= Directions =
Go through the records and count the lines where the string "full" occurs. Reply with the number only.

Collection entries
=== Section Start ===
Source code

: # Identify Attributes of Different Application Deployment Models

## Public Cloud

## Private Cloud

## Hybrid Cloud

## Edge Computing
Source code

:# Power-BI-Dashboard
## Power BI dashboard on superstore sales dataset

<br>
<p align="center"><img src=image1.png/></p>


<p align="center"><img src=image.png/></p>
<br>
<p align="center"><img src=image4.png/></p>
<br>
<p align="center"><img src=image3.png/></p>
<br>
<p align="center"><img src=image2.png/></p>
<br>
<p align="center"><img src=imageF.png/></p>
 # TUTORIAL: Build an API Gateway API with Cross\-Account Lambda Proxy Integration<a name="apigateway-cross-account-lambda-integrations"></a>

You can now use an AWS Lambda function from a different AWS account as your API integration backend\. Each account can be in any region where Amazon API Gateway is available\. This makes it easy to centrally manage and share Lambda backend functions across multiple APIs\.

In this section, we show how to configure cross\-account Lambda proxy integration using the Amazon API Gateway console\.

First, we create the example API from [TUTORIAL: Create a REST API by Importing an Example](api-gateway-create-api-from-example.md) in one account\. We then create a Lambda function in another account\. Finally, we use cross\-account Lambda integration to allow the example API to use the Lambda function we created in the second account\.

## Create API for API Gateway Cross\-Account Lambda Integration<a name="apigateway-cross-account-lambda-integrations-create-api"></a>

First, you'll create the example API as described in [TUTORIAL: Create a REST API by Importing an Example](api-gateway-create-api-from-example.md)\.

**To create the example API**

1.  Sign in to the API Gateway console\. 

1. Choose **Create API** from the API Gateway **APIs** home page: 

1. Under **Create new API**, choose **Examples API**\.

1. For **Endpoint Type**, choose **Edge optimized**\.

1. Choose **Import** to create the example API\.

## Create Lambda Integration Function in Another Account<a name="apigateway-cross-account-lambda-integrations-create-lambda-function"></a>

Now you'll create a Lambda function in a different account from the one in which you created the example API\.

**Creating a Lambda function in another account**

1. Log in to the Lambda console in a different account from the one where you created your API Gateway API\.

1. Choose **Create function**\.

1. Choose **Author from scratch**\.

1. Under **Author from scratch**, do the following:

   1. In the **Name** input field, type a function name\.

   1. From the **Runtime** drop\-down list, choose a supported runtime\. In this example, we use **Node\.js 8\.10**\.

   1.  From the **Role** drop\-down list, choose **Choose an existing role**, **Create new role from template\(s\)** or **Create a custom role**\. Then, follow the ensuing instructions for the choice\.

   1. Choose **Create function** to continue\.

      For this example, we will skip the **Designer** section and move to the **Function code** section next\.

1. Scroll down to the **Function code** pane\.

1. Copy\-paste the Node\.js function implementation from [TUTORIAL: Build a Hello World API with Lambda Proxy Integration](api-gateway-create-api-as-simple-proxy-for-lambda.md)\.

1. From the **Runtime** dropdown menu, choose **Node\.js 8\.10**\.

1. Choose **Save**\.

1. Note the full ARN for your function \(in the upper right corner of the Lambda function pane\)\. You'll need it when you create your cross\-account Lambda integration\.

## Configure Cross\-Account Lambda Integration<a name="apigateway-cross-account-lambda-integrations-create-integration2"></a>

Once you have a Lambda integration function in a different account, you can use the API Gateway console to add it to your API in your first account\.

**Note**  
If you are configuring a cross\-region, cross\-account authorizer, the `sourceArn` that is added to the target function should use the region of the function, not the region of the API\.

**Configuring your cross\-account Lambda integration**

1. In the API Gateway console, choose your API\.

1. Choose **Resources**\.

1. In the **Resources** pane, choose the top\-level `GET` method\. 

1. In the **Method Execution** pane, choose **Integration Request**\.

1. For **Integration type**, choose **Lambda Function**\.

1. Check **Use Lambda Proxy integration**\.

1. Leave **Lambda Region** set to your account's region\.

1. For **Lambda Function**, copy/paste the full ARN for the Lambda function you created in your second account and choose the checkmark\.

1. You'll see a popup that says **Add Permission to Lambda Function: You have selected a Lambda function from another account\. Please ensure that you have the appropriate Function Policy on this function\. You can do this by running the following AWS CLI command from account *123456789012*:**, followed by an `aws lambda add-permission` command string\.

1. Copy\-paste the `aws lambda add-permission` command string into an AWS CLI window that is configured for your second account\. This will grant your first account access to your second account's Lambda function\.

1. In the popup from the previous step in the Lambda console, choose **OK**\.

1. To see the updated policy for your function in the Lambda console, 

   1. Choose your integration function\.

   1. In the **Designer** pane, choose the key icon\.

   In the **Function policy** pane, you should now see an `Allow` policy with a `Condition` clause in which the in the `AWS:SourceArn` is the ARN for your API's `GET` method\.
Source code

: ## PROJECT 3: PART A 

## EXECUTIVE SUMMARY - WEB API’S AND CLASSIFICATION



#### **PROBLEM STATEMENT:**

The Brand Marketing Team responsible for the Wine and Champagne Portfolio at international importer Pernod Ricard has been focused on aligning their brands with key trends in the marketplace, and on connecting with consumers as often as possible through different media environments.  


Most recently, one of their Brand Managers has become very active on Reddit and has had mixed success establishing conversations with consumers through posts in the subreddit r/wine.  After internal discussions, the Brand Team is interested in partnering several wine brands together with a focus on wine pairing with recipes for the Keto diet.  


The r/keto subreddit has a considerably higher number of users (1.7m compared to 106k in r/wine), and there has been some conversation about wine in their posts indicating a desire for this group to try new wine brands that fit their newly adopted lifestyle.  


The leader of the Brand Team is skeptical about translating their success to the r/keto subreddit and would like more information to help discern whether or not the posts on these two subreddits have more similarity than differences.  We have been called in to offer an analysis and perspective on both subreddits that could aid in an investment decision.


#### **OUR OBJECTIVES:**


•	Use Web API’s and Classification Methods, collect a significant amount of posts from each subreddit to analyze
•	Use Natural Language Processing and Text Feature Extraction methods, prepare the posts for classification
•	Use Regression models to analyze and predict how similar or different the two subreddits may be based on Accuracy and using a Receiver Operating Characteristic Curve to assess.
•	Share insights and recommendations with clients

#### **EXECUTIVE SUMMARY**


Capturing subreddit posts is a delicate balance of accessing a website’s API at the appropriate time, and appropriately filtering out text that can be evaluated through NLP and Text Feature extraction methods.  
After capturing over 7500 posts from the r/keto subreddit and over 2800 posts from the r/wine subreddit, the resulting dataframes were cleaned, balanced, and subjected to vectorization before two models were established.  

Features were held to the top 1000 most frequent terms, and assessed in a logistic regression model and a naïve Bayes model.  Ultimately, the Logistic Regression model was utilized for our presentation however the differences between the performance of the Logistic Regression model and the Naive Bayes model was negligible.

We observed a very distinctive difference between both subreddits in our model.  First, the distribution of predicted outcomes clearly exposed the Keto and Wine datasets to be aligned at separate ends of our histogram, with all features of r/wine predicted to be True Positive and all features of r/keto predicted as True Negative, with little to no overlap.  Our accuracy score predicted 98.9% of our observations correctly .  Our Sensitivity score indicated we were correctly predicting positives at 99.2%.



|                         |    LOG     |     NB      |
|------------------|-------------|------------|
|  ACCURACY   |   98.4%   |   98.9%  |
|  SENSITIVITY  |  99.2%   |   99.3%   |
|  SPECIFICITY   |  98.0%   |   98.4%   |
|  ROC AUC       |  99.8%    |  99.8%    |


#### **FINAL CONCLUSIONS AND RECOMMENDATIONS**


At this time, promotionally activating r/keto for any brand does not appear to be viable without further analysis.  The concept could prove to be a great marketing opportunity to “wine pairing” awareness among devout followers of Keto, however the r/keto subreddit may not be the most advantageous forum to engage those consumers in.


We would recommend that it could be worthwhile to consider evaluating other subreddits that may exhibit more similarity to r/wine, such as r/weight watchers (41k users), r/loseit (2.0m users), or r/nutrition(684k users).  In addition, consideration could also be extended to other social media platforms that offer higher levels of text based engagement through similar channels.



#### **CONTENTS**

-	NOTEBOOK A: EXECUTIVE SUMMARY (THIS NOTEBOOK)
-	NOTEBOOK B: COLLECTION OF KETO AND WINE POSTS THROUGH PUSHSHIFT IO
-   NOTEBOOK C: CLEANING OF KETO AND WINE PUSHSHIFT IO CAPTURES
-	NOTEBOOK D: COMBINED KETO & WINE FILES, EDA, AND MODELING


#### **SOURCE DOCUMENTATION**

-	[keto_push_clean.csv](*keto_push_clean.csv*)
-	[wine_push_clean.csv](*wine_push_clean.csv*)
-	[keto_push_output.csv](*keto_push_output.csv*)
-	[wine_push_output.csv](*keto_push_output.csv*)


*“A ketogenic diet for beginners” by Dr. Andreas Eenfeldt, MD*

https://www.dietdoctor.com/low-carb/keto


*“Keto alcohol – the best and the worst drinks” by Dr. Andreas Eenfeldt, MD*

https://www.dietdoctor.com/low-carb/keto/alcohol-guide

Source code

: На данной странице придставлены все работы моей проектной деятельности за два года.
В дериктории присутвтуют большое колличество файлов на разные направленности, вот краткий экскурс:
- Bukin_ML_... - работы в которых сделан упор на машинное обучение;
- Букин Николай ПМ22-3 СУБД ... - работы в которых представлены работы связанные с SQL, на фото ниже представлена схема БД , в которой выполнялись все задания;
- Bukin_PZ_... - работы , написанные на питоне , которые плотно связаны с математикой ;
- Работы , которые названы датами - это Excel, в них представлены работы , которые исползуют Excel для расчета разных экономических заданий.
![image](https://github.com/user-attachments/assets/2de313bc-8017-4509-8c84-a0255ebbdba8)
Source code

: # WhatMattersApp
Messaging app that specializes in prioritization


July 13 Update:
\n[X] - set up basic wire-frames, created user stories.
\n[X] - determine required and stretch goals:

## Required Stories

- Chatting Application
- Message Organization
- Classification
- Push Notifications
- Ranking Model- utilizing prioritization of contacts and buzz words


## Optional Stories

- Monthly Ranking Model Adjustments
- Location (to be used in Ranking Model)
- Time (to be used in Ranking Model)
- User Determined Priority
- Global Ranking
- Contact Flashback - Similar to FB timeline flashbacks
=== Section End ===
= Exercise response =
2